▸ **WORK REQUIRED**: Extract the lines from the first one in the records below through the line containing "#### A static", keeping both ends and leaving out any pictures.

▸ **DATA SUPPLIED**:
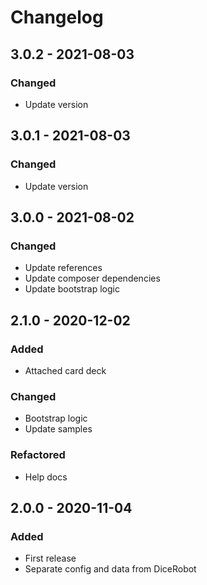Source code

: # Changelog


## 3.0.2 - 2021-08-03

### Changed
- Update version


## 3.0.1 - 2021-08-03

### Changed
- Update version


## 3.0.0 - 2021-08-02

### Changed
- Update references
- Update composer dependencies
- Update bootstrap logic


## 2.1.0 - 2020-12-02

### Added
- Attached card deck

### Changed
- Bootstrap logic
- Update samples

### Refactored
- Help docs


## 2.0.0 - 2020-11-04

### Added
- First release
- Separate config and data from DiceRobot
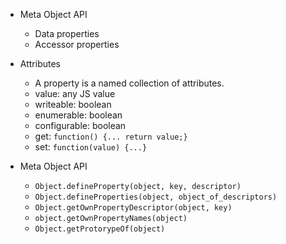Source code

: * Meta Object API
	* Data properties
	* Accessor properties

* Attributes 
	* A property is a named collection of attributes.
	* value: any JS value
	* writeable: boolean
	* enumerable: boolean
	* configurable: boolean
	* get: `function() {... return value;}`
	* set: `function(value) {...}`

* Meta Object API
	* `Object.defineProperty(object, key, descriptor)`
	* `Object.defineProperties(object, object_of_descriptors)`
	* `Object.getOwnPropertyDescriptor(object, key)`
	* `object.getOwnPropertyNames(object)`
	* `Object.getProtorypeOf(object)`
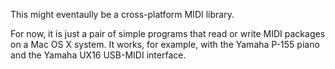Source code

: This might eventaully be a cross-platform MIDI library.

For now, it is just a pair of simple programs that read or write MIDI packages
on a Mac OS X system.  It works, for example, with the Yamaha P-155 piano and
the Yamaha UX16 USB-MIDI interface.


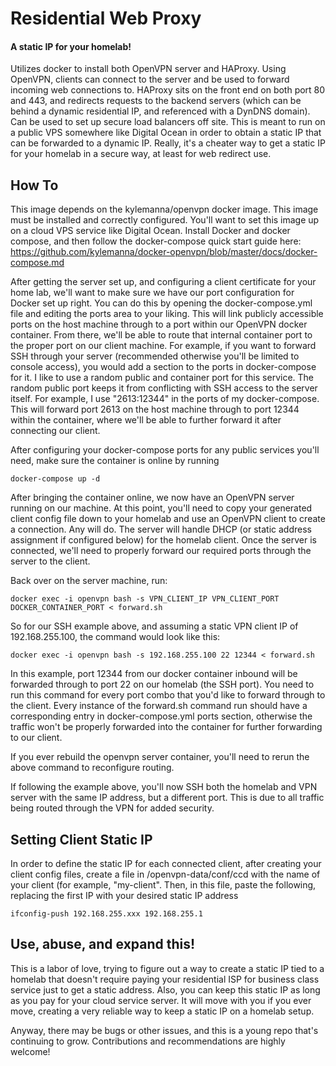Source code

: # Residential Web Proxy #

#### A static IP for your homelab!  ####

Utilizes docker to install both OpenVPN server and HAProxy. Using OpenVPN, clients can connect to the server and be used to forward incoming web connections to. HAProxy sits on the front end on both port 80 and 443, and redirects requests to the backend servers (which can be behind a dynamic residential IP, and referenced with a DynDNS domain). Can be used to set up secure load balancers off site. This is meant to run on a public VPS somewhere like Digital Ocean in order to obtain a static IP that can be forwarded to a dynamic IP. Really, it's a cheater way to get a static IP for your homelab in a secure way, at least for web redirect use.

## How To ##

This image depends on the kylemanna/openvpn docker image. This image must be installed and correctly configured. You'll want to set this image up on a cloud VPS service like Digital Ocean. Install Docker and docker compose, and then follow the docker-compose quick start guide here: https://github.com/kylemanna/docker-openvpn/blob/master/docs/docker-compose.md

After getting the server set up, and configuring a client certificate for your home lab, we'll want to make sure we have our port configuration for Docker set up right. You can do this by opening the docker-compose.yml file and editing the ports area to your liking. This will link publicly accessible ports on the host machine through to a port within our OpenVPN docker container. From there, we'll be able to route that internal container port to the proper port on our client machine. For example, if you want to forward SSH through your server (recommended otherwise you'll be limited to console access), you would add a section to the ports in docker-compose for it. I like to use a random public and container port for this service. The random public port keeps it from conflicting with SSH access to the server itself. For example, I use "2613:12344" in the ports of my docker-compose. This will forward port 2613 on the host machine through to port 12344 within the container, where we'll be able to further forward it after connecting our client.

After configuring your docker-compose ports for any public services you'll need, make sure the container is online by running

	docker-compose up -d

After bringing the container online, we now have an OpenVPN server running on our machine. At this point, you'll need to copy your generated client config file down to your homelab and use an OpenVPN client to create a connection. Any will do. The server will handle DHCP (or static address assignment if configured below) for the homelab client. Once the server is connected, we'll need to properly forward our required ports through the server to the client.

Back over on the server machine, run:

	docker exec -i openvpn bash -s VPN_CLIENT_IP VPN_CLIENT_PORT DOCKER_CONTAINER_PORT < forward.sh 

So for our SSH example above, and assuming a static VPN client IP of 192.168.255.100, the command would look like this:

	docker exec -i openvpn bash -s 192.168.255.100 22 12344 < forward.sh

In this example, port 12344 from our docker container inbound will be forwarded through to port 22 on our homelab (the SSH port). You need to run this command for every port combo that you'd like to forward through to the client. Every instance of the forward.sh command run should have a corresponding entry in docker-compose.yml ports section, otherwise the traffic won't be properly forwarded into the container for further forwarding to our client.

If you ever rebuild the openvpn server container, you'll need to rerun the above command to reconfigure routing.

If following the example above, you'll now SSH both the homelab and VPN server with the same IP address, but a different port. This is due to all traffic being routed through the VPN for added security.


## Setting Client Static IP ##

In order to define the static IP for each connected client, after creating your client config files, create a file in /openvpn-data/conf/ccd with the name of your client (for example, "my-client". Then, in this file, paste the following, replacing the first IP with your desired static IP address

	ifconfig-push 192.168.255.xxx 192.168.255.1

## Use, abuse, and expand this! ##

This is a labor of love, trying to figure out a way to create a static IP tied to a homelab that doesn't require paying your residential ISP for business class service just to get a static address. Also, you can keep this static IP as long as you pay for your cloud service server. It will move with you if you ever move, creating a very reliable way to keep a static IP on a homelab setup. 

Anyway, there may be bugs or other issues, and this is a young repo that's continuing to grow. Contributions and recommendations are highly welcome!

▸ **RESPONSE AREA**:
Source code

: # Changelog


## 3.0.2 - 2021-08-03

### Changed
- Update version


## 3.0.1 - 2021-08-03

### Changed
- Update version


## 3.0.0 - 2021-08-02

### Changed
- Update references
- Update composer dependencies
- Update bootstrap logic


## 2.1.0 - 2020-12-02

### Added
- Attached card deck

### Changed
- Bootstrap logic
- Update samples

### Refactored
- Help docs


## 2.0.0 - 2020-11-04

### Added
- First release
- Separate config and data from DiceRobot
Source code

: * Meta Object API
	* Data properties
	* Accessor properties

* Attributes 
	* A property is a named collection of attributes.
	* value: any JS value
	* writeable: boolean
	* enumerable: boolean
	* configurable: boolean
	* get: `function() {... return value;}`
	* set: `function(value) {...}`

* Meta Object API
	* `Object.defineProperty(object, key, descriptor)`
	* `Object.defineProperties(object, object_of_descriptors)`
	* `Object.getOwnPropertyDescriptor(object, key)`
	* `object.getOwnPropertyNames(object)`
	* `Object.getProtorypeOf(object)`
Source code

: This might eventaully be a cross-platform MIDI library.

For now, it is just a pair of simple programs that read or write MIDI packages
on a Mac OS X system.  It works, for example, with the Yamaha P-155 piano and
the Yamaha UX16 USB-MIDI interface.


Source code

: # Residential Web Proxy #

#### A static IP for your homelab!  ####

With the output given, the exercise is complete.